Action item -> Verbatim copy without images: repeat the records in full.

Source data START

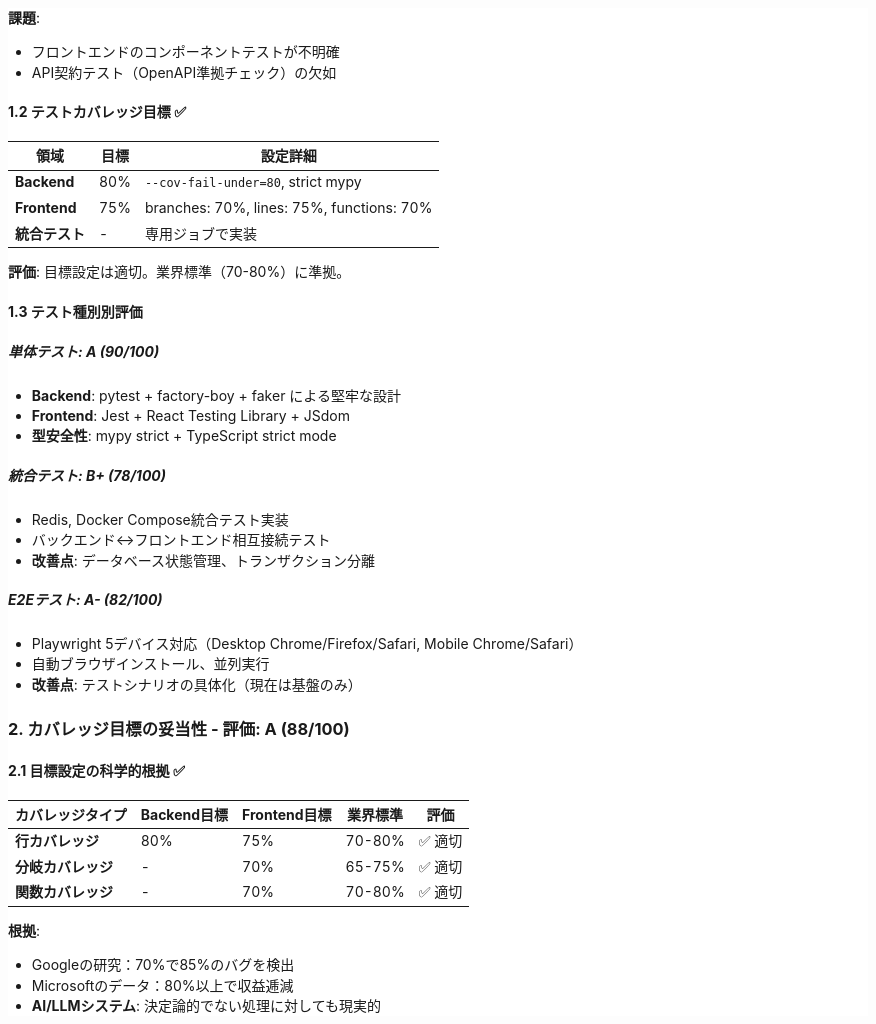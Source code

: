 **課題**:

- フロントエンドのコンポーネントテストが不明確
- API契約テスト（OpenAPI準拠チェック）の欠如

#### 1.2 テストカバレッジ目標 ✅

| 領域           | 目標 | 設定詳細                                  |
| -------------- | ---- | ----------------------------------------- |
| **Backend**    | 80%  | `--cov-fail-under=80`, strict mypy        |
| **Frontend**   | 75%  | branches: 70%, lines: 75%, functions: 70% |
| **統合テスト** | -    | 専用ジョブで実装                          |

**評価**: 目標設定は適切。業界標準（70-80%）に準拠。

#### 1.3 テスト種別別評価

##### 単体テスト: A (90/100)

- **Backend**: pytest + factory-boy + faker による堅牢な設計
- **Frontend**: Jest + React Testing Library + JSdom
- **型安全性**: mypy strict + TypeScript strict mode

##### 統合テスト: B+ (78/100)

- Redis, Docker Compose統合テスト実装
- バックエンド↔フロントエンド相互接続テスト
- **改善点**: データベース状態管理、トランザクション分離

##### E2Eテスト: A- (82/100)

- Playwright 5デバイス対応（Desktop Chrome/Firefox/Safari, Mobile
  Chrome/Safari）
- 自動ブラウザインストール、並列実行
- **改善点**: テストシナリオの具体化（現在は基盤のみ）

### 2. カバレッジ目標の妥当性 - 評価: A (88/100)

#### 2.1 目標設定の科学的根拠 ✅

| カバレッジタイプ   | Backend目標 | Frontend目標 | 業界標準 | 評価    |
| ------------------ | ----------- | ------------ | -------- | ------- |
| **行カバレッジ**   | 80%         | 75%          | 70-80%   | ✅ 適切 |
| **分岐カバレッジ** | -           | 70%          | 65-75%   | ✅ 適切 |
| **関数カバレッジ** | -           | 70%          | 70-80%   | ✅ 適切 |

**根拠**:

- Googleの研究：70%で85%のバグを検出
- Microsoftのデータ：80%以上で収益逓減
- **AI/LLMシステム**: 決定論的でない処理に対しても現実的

Source data END

Written reply ->
Source code

: **課題**:

- フロントエンドのコンポーネントテストが不明確
- API契約テスト（OpenAPI準拠チェック）の欠如

#### 1.2 テストカバレッジ目標 ✅

| 領域           | 目標 | 設定詳細                                  |
| -------------- | ---- | ----------------------------------------- |
| **Backend**    | 80%  | `--cov-fail-under=80`, strict mypy        |
| **Frontend**   | 75%  | branches: 70%, lines: 75%, functions: 70% |
| **統合テスト** | -    | 専用ジョブで実装                          |

**評価**: 目標設定は適切。業界標準（70-80%）に準拠。

#### 1.3 テスト種別別評価

##### 単体テスト: A (90/100)

- **Backend**: pytest + factory-boy + faker による堅牢な設計
- **Frontend**: Jest + React Testing Library + JSdom
- **型安全性**: mypy strict + TypeScript strict mode

##### 統合テスト: B+ (78/100)

- Redis, Docker Compose統合テスト実装
- バックエンド↔フロントエンド相互接続テスト
- **改善点**: データベース状態管理、トランザクション分離

##### E2Eテスト: A- (82/100)

- Playwright 5デバイス対応（Desktop Chrome/Firefox/Safari, Mobile
  Chrome/Safari）
- 自動ブラウザインストール、並列実行
- **改善点**: テストシナリオの具体化（現在は基盤のみ）

### 2. カバレッジ目標の妥当性 - 評価: A (88/100)

#### 2.1 目標設定の科学的根拠 ✅

| カバレッジタイプ   | Backend目標 | Frontend目標 | 業界標準 | 評価    |
| ------------------ | ----------- | ------------ | -------- | ------- |
| **行カバレッジ**   | 80%         | 75%          | 70-80%   | ✅ 適切 |
| **分岐カバレッジ** | -           | 70%          | 65-75%   | ✅ 適切 |
| **関数カバレッジ** | -           | 70%          | 70-80%   | ✅ 適切 |

**根拠**:

- Googleの研究：70%で85%のバグを検出
- Microsoftのデータ：80%以上で収益逓減
- **AI/LLMシステム**: 決定論的でない処理に対しても現実的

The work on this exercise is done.